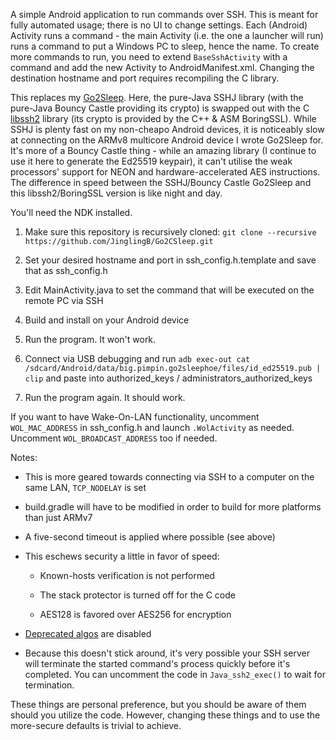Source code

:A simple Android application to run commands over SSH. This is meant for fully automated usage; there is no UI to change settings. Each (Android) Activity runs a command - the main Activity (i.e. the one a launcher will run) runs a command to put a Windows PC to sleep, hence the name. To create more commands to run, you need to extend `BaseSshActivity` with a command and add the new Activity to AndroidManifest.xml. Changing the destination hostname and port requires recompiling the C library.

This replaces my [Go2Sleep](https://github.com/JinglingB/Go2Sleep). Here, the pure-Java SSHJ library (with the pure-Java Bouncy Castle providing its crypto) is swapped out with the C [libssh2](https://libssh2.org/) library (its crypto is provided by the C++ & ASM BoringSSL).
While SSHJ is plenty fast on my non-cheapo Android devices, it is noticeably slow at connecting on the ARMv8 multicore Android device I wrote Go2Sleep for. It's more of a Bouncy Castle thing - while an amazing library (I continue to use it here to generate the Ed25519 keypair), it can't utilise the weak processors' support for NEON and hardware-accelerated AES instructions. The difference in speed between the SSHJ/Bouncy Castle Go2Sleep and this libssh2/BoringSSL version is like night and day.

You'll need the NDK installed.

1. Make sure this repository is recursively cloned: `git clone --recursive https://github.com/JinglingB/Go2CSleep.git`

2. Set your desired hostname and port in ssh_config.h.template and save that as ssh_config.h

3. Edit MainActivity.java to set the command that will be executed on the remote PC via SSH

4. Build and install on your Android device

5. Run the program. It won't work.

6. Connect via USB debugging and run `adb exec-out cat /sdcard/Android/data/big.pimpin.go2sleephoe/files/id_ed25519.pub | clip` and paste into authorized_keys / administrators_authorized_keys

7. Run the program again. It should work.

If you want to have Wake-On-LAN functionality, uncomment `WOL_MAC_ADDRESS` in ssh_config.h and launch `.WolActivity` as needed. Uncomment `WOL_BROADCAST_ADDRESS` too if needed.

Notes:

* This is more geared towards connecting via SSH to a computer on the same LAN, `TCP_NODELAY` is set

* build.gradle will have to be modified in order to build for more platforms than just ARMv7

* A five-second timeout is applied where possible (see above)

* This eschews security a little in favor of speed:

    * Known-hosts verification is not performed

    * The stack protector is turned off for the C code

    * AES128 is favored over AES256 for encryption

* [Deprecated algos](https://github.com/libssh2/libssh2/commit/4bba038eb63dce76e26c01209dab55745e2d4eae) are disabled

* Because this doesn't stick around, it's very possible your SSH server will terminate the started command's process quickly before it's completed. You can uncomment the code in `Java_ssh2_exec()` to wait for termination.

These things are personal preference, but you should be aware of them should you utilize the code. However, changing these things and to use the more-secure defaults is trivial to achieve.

★ ★ ★ ★

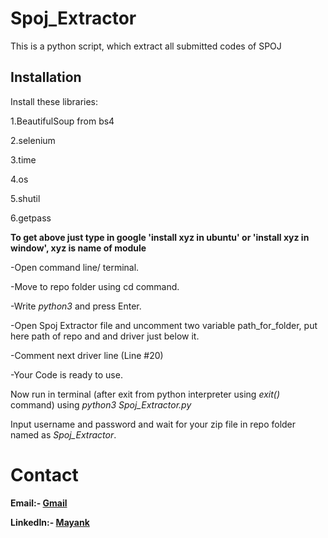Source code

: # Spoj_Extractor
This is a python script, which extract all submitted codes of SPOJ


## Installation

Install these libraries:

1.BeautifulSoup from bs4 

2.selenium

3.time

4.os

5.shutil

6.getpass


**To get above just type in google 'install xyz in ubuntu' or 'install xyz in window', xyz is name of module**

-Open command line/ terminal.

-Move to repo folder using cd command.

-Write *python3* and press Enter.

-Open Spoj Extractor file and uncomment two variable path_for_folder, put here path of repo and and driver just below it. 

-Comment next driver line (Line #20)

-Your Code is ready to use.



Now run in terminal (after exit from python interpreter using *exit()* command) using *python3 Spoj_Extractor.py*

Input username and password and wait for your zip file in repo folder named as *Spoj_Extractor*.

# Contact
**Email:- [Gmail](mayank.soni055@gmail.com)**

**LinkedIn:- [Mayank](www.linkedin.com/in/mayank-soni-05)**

★ ★ ★ ★

** EXERCISE AIM **
Go back to the listing above. Copy word for word the lines from the one with "1. Make sure" through the one with "than just ARMv7", and nothing more.

** EXPECTED OUTPUT **
1. Make sure this repository is recursively cloned: `git clone --recursive https://github.com/JinglingB/Go2CSleep.git`

2. Set your desired hostname and port in ssh_config.h.template and save that as ssh_config.h

3. Edit MainActivity.java to set the command that will be executed on the remote PC via SSH

4. Build and install on your Android device

5. Run the program. It won't work.

6. Connect via USB debugging and run `adb exec-out cat /sdcard/Android/data/big.pimpin.go2sleephoe/files/id_ed25519.pub | clip` and paste into authorized_keys / administrators_authorized_keys

7. Run the program again. It should work.

If you want to have Wake-On-LAN functionality, uncomment `WOL_MAC_ADDRESS` in ssh_config.h and launch `.WolActivity` as needed. Uncomment `WOL_BROADCAST_ADDRESS` too if needed.

Notes:

* This is more geared towards connecting via SSH to a computer on the same LAN, `TCP_NODELAY` is set

* build.gradle will have to be modified in order to build for more platforms than just ARMv7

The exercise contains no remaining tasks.